Online Education, Growing Fast, Eyes the Truly 'Big Time'

Retrieved from [The Wired Campus] on 31/10/2009

http://chronicle.com/blogPost/Online-Education-Growing/8663/

Orlando, Fla. -- Online education is a runaway best seller. Its growth rate -- 12.9 percent -- dwarfs the overall pace of academe’s student expansion. More than 25 percent of all students may have taken at least one online class this year, according to a speculative estimate suggested at a distance-education conference that wraps up here today.

But the success isn’t smashing enough. Not even close.

That’s the case made by A. Frank Mayadas, an Alfred P. Sloan Foundation program director who called on online educators gathered here to meet what he sees as a major need -- fast. And Mr. Mayadas, considered the Father of Online Learning, suggested in an interview following his speech that the government should step in with some $500-million to support traditional online courses -- not just the experimental “free” courses that have emerged as a darling of the Obama administration.
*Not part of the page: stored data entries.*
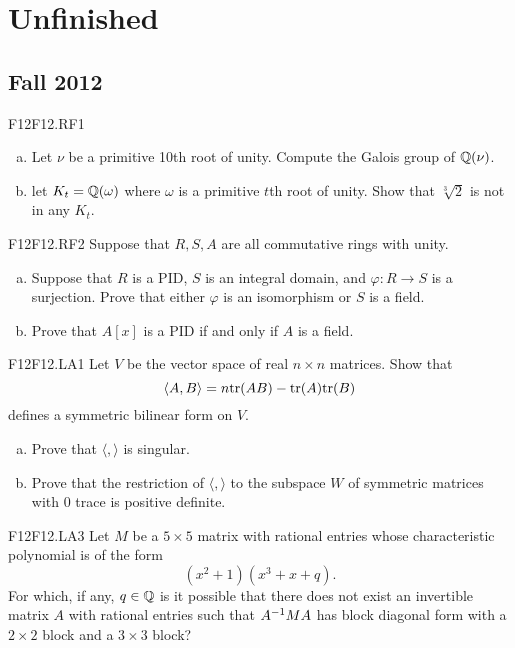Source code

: \documentclass[../AlgebraQualSolutions.tex]{subfiles}
\begin{document}
\section{Unfinished}


	\subsection{Fall 2012}
	
	\begin{prob}{F12}{F12.RF1}
	\begin{enumerate}[(a)]
	\item Let $\nu$ be a primitive 10th root of unity. Compute the Galois group of $\mathbb{Q}(\nu)$.
	\item let $K_t = \mathbb{Q}(\omega)$ where $\omega$ is a primitive $t$th root of unity. Show that $\sqrt[3]{2}$ is not in any $K_t$.
	\end{enumerate}
	\end{prob}
	
	\begin{prob}{F12}{F12.RF2}
	Suppose that $R,S,A$ are all commutative rings with unity.
	\begin{enumerate}[(a)]
	\item Suppose that $R$ is a PID, $S$ is an integral domain, and $\varphi:R \to S$ is a surjection. Prove that either $\varphi$ is an isomorphism or $S$ is a field.
	\item Prove that $A[x]$ is a PID if and only if $A$ is a field.
	\end{enumerate}
	\end{prob}
	
	\begin{prob}{F12}{F12.LA1}
	Let $V$ be the vector space of real $n \times n$ matrices. Show that 	
		\[\langle A, B \rangle = n \mathrm{tr}(AB) - \mathrm{tr}(A)\mathrm{tr}(B) \]
	defines a symmetric bilinear form on $V$.
	\begin{enumerate}[(a)]
	\item Prove that $\langle,\rangle$ is singular.
	\item Prove that the restriction of $\langle,\rangle$ to the subspace $W$ of symmetric matrices with 0 trace is positive definite.
	\end{enumerate}
	\end{prob}

	\begin{prob}{F12}{F12.LA3}
	Let $M$ be a $5 \times 5$ matrix with rational entries whose characteristic polynomial is of the form
		\[(x^2+1)(x^3+x+q).\]
	For which, if any, $q \in \mathbb{Q}$ is it possible that there does not exist an invertible matrix $A$ with rational entries such that $A^{-1} M A$ has block diagonal form with a $2 \times 2$ block and a $3 \times 3$ block?
	\end{prob}
	
\end{document}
Questions of growth and scale were key issues for some of the 1,435 people who attended this year’s Sloan Consortium International Conference on Online Learning. The turnout, which included 170 virtual attendees, grew from last year’s 1,190 participants. That's a notable feat during a difficult time for academic travel and a period of transition for the Sloan community, with Mr. Mayadas stepping down and his foundation ending a grant program that has poured roughly $80-million into online education.